Every Year in June and July are examination season, graduation season, which we pay most attention to is the college entrance examination. College entrance examination is a special hot search constitution, and its related events frequently dominate the hot search list of major platforms. This is not, the major colleges and universities in order to recruit students have come up with their own skills, the history of the strongest recruitment brochure is also the number of colleges and universities handsome boy. Fish this take you to climb this “the strongest recruitment brochure”, go ~

I’m sure you’ve all heard of a reptile, but what exactly is a reptile? The Internet we use every day is like a giant spider web. Think of the Internet as the root of a spider web. It’s the spider silk that holds our computers together. Data is stored at each node of the web, and a crawler, as its name suggests, is a tiny worm, spider, that follows the silk of the spider to get the data we want. From the technical level is, through the program to simulate the browser request site behavior, the site to return a variety of types of data in the local, and then screen out the data you want, access to use.

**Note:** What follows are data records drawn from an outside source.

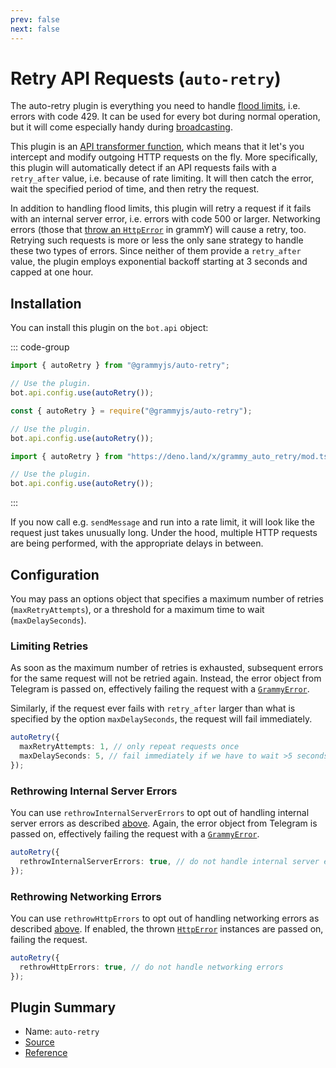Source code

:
 ```yaml
---
prev: false
next: false
---
```


# Retry API Requests (`auto-retry`)

The auto-retry plugin is everything you need to handle
[flood limits](../advanced/flood), i.e. errors with code 429. It can be used for
every bot during normal operation, but it will come especially handy during
[broadcasting](../advanced/flood#how-to-broadcast-messages).

This plugin is an [API transformer function](../advanced/transformers), which
means that it let's you intercept and modify outgoing HTTP requests on the fly.
More specifically, this plugin will automatically detect if an API requests
fails with a `retry_after` value, i.e. because of rate limiting. It will then
catch the error, wait the specified period of time, and then retry the request.

In addition to handling flood limits, this plugin will retry a request if it
fails with an internal server error, i.e. errors with code 500 or larger.
Networking errors (those that
[throw an `HttpError`](../guide/errors#the-httperror-object) in grammY) will
cause a retry, too. Retrying such requests is more or less the only sane
strategy to handle these two types of errors. Since neither of them provide a
`retry_after` value, the plugin employs exponential backoff starting at 3
seconds and capped at one hour.

## Installation

You can install this plugin on the `bot.api` object:

::: code-group

```ts [TypeScript]
import { autoRetry } from "@grammyjs/auto-retry";

// Use the plugin.
bot.api.config.use(autoRetry());
```

```js [JavaScript]
const { autoRetry } = require("@grammyjs/auto-retry");

// Use the plugin.
bot.api.config.use(autoRetry());
```

```ts [Deno]
import { autoRetry } from "https://deno.land/x/grammy_auto_retry/mod.ts";

// Use the plugin.
bot.api.config.use(autoRetry());
```

:::

If you now call e.g. `sendMessage` and run into a rate limit, it will look like
the request just takes unusually long. Under the hood, multiple HTTP requests
are being performed, with the appropriate delays in between.

## Configuration

You may pass an options object that specifies a maximum number of retries
(`maxRetryAttempts`), or a threshold for a maximum time to wait
(`maxDelaySeconds`).

### Limiting Retries

As soon as the maximum number of retries is exhausted, subsequent errors for the
same request will not be retried again. Instead, the error object from Telegram
is passed on, effectively failing the request with a
[`GrammyError`](../guide/errors#the-grammyerror-object).

Similarly, if the request ever fails with `retry_after` larger than what is
specified by the option `maxDelaySeconds`, the request will fail immediately.

```ts
autoRetry({
  maxRetryAttempts: 1, // only repeat requests once
  maxDelaySeconds: 5, // fail immediately if we have to wait >5 seconds
});
```

### Rethrowing Internal Server Errors

You can use `rethrowInternalServerErrors` to opt out of handling internal server
errors as described [above](#retry-api-requests-auto-retry). Again, the error
object from Telegram is passed on, effectively failing the request with a
[`GrammyError`](../guide/errors#the-grammyerror-object).

```ts
autoRetry({
  rethrowInternalServerErrors: true, // do not handle internal server errors
});
```

### Rethrowing Networking Errors

You can use `rethrowHttpErrors` to opt out of handling networking errors as
described [above](#retry-api-requests-auto-retry). If enabled, the thrown
[`HttpError`](../guide/errors#the-httperror-object) instances are passed on,
failing the request.

```ts
autoRetry({
  rethrowHttpErrors: true, // do not handle networking errors
});
```

## Plugin Summary

- Name: `auto-retry`
- [Source](https://github.com/grammyjs/auto-retry)
- [Reference](/ref/auto-retry/)

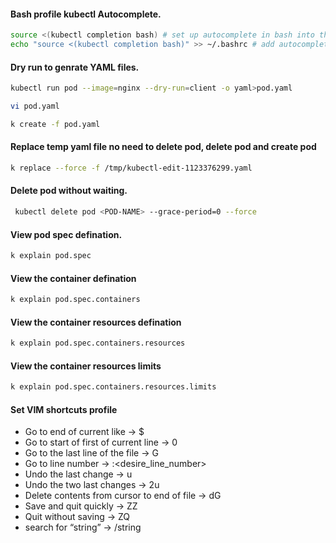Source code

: #### Bash profile kubectl Autocomplete.
```sh
source <(kubectl completion bash) # set up autocomplete in bash into the current shell, bash-completion package should be installed first.
echo "source <(kubectl completion bash)" >> ~/.bashrc # add autocomplete permanently to your bash shell.
```
#### Dry run to genrate YAML files.
```sh
kubectl run pod --image=nginx --dry-run=client -o yaml>pod.yaml
```
```sh
vi pod.yaml
```
```sh
k create -f pod.yaml
```
#### Replace temp yaml file no need to delete pod, delete pod and create pod
```sh
k replace --force -f /tmp/kubectl-edit-1123376299.yaml
```
#### Delete pod without waiting.
```sh
 kubectl delete pod <POD-NAME> --grace-period=0 --force
```
#### View pod spec defination.
```sh
k explain pod.spec
```
#### View the container defination
```sh
k explain pod.spec.containers
```
#### View the container resources defination
```sh
k explain pod.spec.containers.resources
```
#### View the container resources limits
```sh
k explain pod.spec.containers.resources.limits
```
#### Set VIM shortcuts profile
- Go to end of current like → $
- Go to start of first of current line → 0
- Go to the last line of the file → G
- Go to line number → :<desire_line_number>
- Undo the last change → u
- Undo the two last changes → 2u
- Delete contents from cursor to end of file → dG
- Save and quit quickly → ZZ
- Quit without saving → ZQ
- search for “string” → /string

Tools needed for crawler: Request Library: Requests, Selenium (allows browsers to parse and render CSS and JS)

Parsing libraries: Re, Beautifulsoup, PyQuery

Repositories: files, MySQL, Mongodb, Redis

Campus beauty website: www.xiaohuar.com/list-1-0.ht… We take the campus flower network as the object to climb, climb the picture information

Build a crawler:

After the basic information of crawler is defined, the prase function is defined to process crawler information

Information by looking at the website, can clearly know the information we climb take photos, there is a picture in picture information address, but this is not the real address of images, images of the real address need combined with campus network home page, when you make the picture of the real address input browser, you can clearly see the pictures of the original image, right click to save as, But we don’t save photos one by one

Scrapy scrapy scrapy scrapy scrapy scrapy scrapy Scrapy Scrapy Scrapy

Python comes with urllib. You can also use urllib to do crawlers. Here we define headers headers: If the headers is not set, the user-agent will declare itself to be a Python script. If the site has the idea of anti-crawler, the user-agent will declare itself to be a Python script. Must reject such connections. Modify Headers to avoid this problem by disguising your crawler script as a normal browser access.

Go to Python and give it a try! Let’s see if there’s a college goddess!!